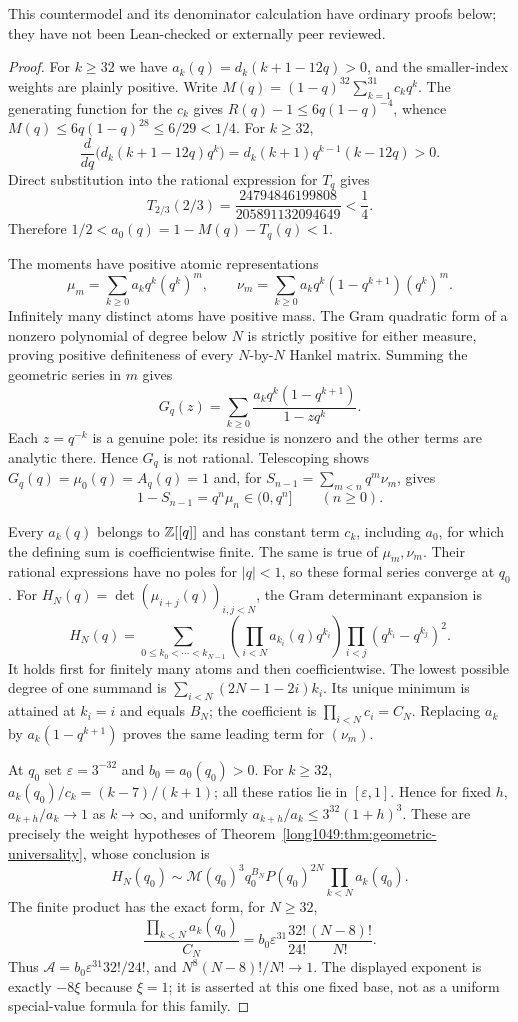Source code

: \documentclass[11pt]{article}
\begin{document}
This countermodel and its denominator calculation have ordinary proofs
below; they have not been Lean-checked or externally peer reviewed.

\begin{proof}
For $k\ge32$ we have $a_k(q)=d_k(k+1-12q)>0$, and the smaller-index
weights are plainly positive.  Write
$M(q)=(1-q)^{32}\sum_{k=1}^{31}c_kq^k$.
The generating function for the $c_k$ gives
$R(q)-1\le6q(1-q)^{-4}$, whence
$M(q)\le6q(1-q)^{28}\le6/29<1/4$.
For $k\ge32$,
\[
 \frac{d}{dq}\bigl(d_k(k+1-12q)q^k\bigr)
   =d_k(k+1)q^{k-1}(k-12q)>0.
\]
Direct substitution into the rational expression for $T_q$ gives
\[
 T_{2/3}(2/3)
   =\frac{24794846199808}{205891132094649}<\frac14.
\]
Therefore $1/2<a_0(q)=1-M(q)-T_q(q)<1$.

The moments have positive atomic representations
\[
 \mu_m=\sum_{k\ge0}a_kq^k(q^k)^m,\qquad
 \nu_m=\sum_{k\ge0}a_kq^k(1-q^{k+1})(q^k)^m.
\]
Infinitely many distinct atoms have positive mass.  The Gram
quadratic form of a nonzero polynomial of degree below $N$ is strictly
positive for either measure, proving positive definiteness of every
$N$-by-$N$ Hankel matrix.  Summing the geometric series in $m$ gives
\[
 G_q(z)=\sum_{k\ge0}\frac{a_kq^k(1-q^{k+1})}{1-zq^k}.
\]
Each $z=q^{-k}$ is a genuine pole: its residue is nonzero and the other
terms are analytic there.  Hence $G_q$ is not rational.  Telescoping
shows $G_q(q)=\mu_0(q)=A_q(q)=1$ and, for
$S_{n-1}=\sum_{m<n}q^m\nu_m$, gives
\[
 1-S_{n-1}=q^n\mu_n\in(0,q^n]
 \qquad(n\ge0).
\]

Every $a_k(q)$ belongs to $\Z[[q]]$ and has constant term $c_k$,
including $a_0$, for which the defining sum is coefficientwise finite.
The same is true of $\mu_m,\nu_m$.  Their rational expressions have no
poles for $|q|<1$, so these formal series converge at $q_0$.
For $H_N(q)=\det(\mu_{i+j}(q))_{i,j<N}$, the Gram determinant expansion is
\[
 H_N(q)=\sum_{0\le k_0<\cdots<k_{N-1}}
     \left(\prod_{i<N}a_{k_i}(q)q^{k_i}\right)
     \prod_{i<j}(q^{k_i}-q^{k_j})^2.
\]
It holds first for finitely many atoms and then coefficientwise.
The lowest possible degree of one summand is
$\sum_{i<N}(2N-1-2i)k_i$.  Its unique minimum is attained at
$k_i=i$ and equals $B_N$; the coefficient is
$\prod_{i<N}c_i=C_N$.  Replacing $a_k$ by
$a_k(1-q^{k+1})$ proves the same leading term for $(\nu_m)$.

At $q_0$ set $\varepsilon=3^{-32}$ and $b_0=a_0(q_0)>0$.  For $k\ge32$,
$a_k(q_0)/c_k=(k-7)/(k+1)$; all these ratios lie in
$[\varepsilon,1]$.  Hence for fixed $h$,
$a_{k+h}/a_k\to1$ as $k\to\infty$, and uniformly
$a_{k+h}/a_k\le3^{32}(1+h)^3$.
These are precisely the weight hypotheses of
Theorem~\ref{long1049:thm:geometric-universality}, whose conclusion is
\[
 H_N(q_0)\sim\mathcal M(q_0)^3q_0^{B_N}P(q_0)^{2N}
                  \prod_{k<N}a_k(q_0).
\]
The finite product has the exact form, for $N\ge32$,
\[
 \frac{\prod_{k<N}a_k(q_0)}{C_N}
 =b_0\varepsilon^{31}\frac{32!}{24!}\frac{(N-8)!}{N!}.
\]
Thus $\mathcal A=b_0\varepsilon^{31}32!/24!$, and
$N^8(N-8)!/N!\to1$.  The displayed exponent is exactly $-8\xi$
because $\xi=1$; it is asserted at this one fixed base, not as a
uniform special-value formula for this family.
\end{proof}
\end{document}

▬▬▬

Copy every line in the data above that has the string "qquad" in it.

Your response
 \mu_m=\sum_{k\ge0}a_kq^k(q^k)^m,\qquad
 \qquad(n\ge0).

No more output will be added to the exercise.